The foreign countries and India wherein the parties agree or have agreed for the arbitration in the case of dispute which could be arising out of the commercial activity and it has to be settled down in accordance with the Arbitration and Conciliation Act, 1996 and the rules which are being framed under. Any kind of commercial activity may be arbitral which can be provided in accordance with the agreement between the parties.

During the industrial revolution, there was a rapid growth in the trade and commerce that can arise the conflicts and to keep them away from the litigation, arbitration seems as the preferred resolution mechanism. It keeps the dispute private and provides speedy remedy to the disputed parties. To come up within the scope of Arbitration three conditions must be fulfilled- 1) An agreement must be in writing.

2) There must be definite parties.

3) Parties must have the intention to settle the dispute through the process of Arbitration.

Emerging Scope

Being a global economic powerhouse and in the interest of the integrating with the global business community , the scope of Arbitration law has emerged within recent years. The laws are being amended to keep the country at par with the legal regimes in other leading commercial law jurisdictions. Whenever there is a purpose of transaction or business, there is misunderstanding and conflict that commonly arises whenever two people get together. And such conflicts and misunderstanding needs an effective and quick resolution.

In 2019 , the Indian law was amended and had provided a framework for the Institutional Arbitration in India . It makes it mandatory to create Arbitration Council of India , which is having the duty to take all such measures which are necessary to promote and encourage the arbitration and for that purpose it is made obligatory to frame policies and guidelines for the establishment , operation and maintenance of uniform professional standards in respect of all matters that are related to the arbitration.

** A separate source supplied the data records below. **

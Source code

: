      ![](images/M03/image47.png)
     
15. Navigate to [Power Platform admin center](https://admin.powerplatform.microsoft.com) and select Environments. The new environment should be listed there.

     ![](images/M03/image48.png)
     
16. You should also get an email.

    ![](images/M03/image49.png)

In the amendment of 2019, a tiered system of referring the disputes to the arbitral institutions has been introduced. The arbitral institutions are to be graded by the Arbitration Council of India. The grading of the arbitral institutions has to be done on the basis of the criteria in relation to the infrastructure, quality and stature of the arbitrators and the performance and the dispute adherence in the time limit for the disposal of the disputes, in the manner which is provided by the regulations.

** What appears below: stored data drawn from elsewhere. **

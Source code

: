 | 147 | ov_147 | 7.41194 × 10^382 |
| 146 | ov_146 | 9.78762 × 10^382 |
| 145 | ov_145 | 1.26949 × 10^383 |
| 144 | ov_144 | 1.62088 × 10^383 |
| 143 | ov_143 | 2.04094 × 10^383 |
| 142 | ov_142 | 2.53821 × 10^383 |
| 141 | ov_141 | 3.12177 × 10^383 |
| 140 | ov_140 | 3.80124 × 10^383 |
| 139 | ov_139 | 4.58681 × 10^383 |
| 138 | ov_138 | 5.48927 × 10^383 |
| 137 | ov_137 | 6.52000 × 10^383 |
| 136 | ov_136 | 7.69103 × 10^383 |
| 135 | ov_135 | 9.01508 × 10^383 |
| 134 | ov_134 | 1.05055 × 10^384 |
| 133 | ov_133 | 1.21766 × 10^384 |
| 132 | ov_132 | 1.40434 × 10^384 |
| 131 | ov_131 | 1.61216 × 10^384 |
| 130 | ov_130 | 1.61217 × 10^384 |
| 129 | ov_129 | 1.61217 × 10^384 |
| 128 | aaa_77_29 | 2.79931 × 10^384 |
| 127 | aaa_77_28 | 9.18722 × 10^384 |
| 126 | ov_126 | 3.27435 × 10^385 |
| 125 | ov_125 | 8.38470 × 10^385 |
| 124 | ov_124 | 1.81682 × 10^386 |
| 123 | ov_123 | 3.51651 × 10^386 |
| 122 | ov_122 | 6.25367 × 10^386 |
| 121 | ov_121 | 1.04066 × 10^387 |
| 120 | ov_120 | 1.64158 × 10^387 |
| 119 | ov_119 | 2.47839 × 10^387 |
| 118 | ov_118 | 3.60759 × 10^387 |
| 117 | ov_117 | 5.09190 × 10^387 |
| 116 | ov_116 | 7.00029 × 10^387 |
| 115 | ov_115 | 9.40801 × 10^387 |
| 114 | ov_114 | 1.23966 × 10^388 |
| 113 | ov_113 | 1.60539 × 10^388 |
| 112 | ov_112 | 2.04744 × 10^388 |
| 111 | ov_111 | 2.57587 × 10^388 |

The recent amendment, seeks the reduction of the intervention of the courts in the matters of the arbitration to increase the effectiveness of the procedure in terms of the time.

In foreign countries like Singapore, which had recently passed am amendment in their Civil law Act to legalize the third party funding for arbitration and it’s associated proceedings. Similarly in Hongkong , Paris the amendment are made to legalize the third party funding . But in India there is no such provision, however the Supreme Court had issued a statement clarifying that the “there appears to be no restriction in third party funding in litigation and getting repaid after the outcome of the litigation.”

The scope of Arbitration has been widened with the introduction of emergency arbitrator provision which provides an urgent relief ,being provided during the pandemic . The LCI in its 246th report had recommended to recognize the concept of the emergency arbitrator by widening the definition of the arbitral tribunal.


With the advent of the ADR ,there is a new way to settle the disputes. Arbitration process is a cost – effective and less time consuming procedure. It is finalised by providing an arbitral award . The present status of the Arbitration has provided that the population had understood the pure concept of this concept and it’s viability in the enforcement of the law through and alternate point of view with the aim to increase the sustainability more significant in the life of the people as well as the society. The process of Arbitration has reduced the burden of the courts and it also keeps the dispute private and provides a quick and effective remedy to the parties in the dispute. In India , the Arbitration is still in its growing ageto touch the ends. Slowly but steadily India is taking the steps to establish an arbitration friendly country as per the emerging need of the arbitration.